Medium-Term Outlook: 6,000–6,300 Targets And The 10,000 Scenario

Medium term, institutional commentary around gold remains strongly constructive. One specialist precious-metals manager is openly projecting spot prices above 6,000 $/oz this year, while a major global bank pegs 6,300 $/oz as a realistic target by the end of 2026, driven by central-bank demand and ongoing portfolio diversification into hard assets. Some macro funds are already debating a multi-year pathway towards 10,000 $/oz if current trends persist. The logic is straightforward: developed-market fiscal positions are deteriorating; reserve managers want neutral assets outside any single jurisdiction; and geopolitical fragmentation from Eastern Europe to the Middle East keeps risk premia elevated. At the same time, more cautious desks are managing around the volatility spike that took XAU/USD above 5,500 $/oz. Their approach has been to tighten stops and crystallise gains as spot approached 5,000–5,100 $/oz, while staying structurally bullish. In their framework, a pullback into 4,700–4,850 $/oz is a normal correction in a long-term uptrend, not a regime change. A deeper and more persistent drawdown would require simultaneous easing of geopolitical stress, a clearly more hawkish Fed path, and a visible slowdown in central-bank gold buying – conditions that are not present yet.

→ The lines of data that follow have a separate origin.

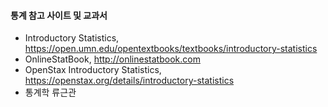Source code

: #### 통계 참고 사이트 및 교과서

- Introductory Statistics, https://open.umn.edu/opentextbooks/textbooks/introductory-statistics
- OnlineStatBook, http://onlinestatbook.com
- OpenStax Introductory Statistics, https://openstax.org/details/introductory-statistics
- 통계학 류근관



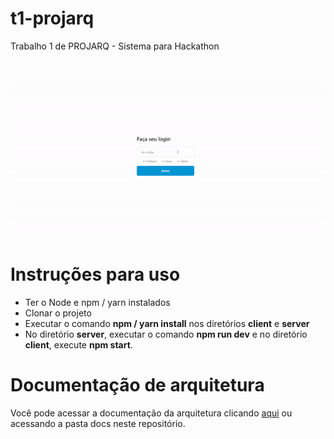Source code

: # t1-projarq
Trabalho 1 de PROJARQ - Sistema para Hackathon

![GIF](./usage.gif)

# Instruções para uso
 - Ter o Node e npm / yarn instalados
 - Clonar o projeto
 - Executar o comando <b>npm / yarn install</b> nos diretórios <b>client</b> e <b>server</b>
 - No diretório <b>server</b>, executar o comando <b>npm run dev</b> e no diretório <b>client</b>, execute <b>npm start</b>.

# Documentação de arquitetura

Você pode acessar a documentação da arquitetura clicando <a href="https://docs.google.com/document/d/1zkZ9Yngo9jsB6WNxhXb-PocwqzaPT3OhPzi8VOKA1e4/edit?usp=sharing">aqui</a> ou acessando a pasta docs neste repositório.
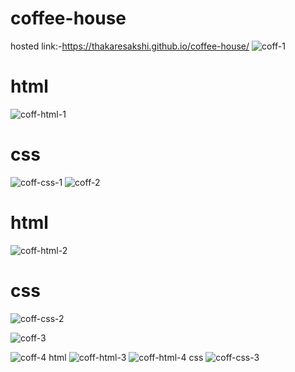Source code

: # coffee-house
hosted link:-https://thakaresakshi.github.io/coffee-house/
![coff-1](https://github.com/ThakareSakshi/coffee-house/assets/86354291/d441bb0a-efe4-40f0-87a4-fe685f9ea84f)
# html
![coff-html-1](https://github.com/ThakareSakshi/coffee-house/assets/86354291/80d8c483-6b56-42f6-a975-c4afc50ac006)
# css
![coff-css-1](https://github.com/ThakareSakshi/coffee-house/assets/86354291/2f9d3f74-6da5-4783-b323-151c1b5c0b4f)
![coff-2](https://github.com/ThakareSakshi/coffee-house/assets/86354291/7113c26c-96dd-495b-9ad1-d19ce2a14115)
# html
![coff-html-2](https://github.com/ThakareSakshi/coffee-house/assets/86354291/ea0bd52e-60c5-4fe2-9dcb-a35031379814)
# css
![coff-css-2](https://github.com/ThakareSakshi/coffee-house/assets/86354291/b757e1f1-1f35-479b-998b-f1924d695282)

![coff-3](https://github.com/ThakareSakshi/coffee-house/assets/86354291/5de7cc7a-4943-4bea-8ead-ffcf37c04dc9)

![coff-4](https://github.com/ThakareSakshi/coffee-house/assets/86354291/8e705382-2726-41c8-93d1-60511bfbd281)
html
![coff-html-3](https://github.com/ThakareSakshi/coffee-house/assets/86354291/a82ece3c-4329-43d7-bd77-db9fbfde3276)
![coff-html-4](https://github.com/ThakareSakshi/coffee-house/assets/86354291/5fd8c203-9db8-48f6-9dd3-875a515ee3ba)
css
![coff-css-3](https://github.com/ThakareSakshi/coffee-house/assets/86354291/54211d38-206c-4d0c-bada-65fe3eea724a)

Strategic Verdict On Gold: Hold At 5,000+, Accumulate On Deep Dips

The combined macro, policy, flow and technical picture keeps XAU/USD in a strong secular uptrend, but entry quality at current levels is not symmetric. At prices around 5,050–5,100 $/oz, immediate upside points first to 5,200 $/oz, then 5,451 $/oz, and potentially a retest of the 5,598 $/oz record, with credible institutional roadmaps towards 6,000–6,300 $/oz and – on a longer horizon – even higher levels if the fiscal and geopolitical backdrop deteriorates. Downside protection is anchored around 4,850 $/oz and reinforced near 4,700–4,681 $/oz via the major moving average cluster. A clear break underneath that lower platform would signal a deeper correction, likely tied to softer geopolitical risk and a more restrictive Fed stance. Under current conditions, gold at 5,000+ is a HOLD with a bullish bias, while the higher-conviction strategy is to accumulate XAU/USD on pullbacks into the 4,850–4,700 $/oz zone, as long as growth remains soft, inflation stays above target, the Fed is divided, tariff policy is unstable and Middle East risk remains unresolved.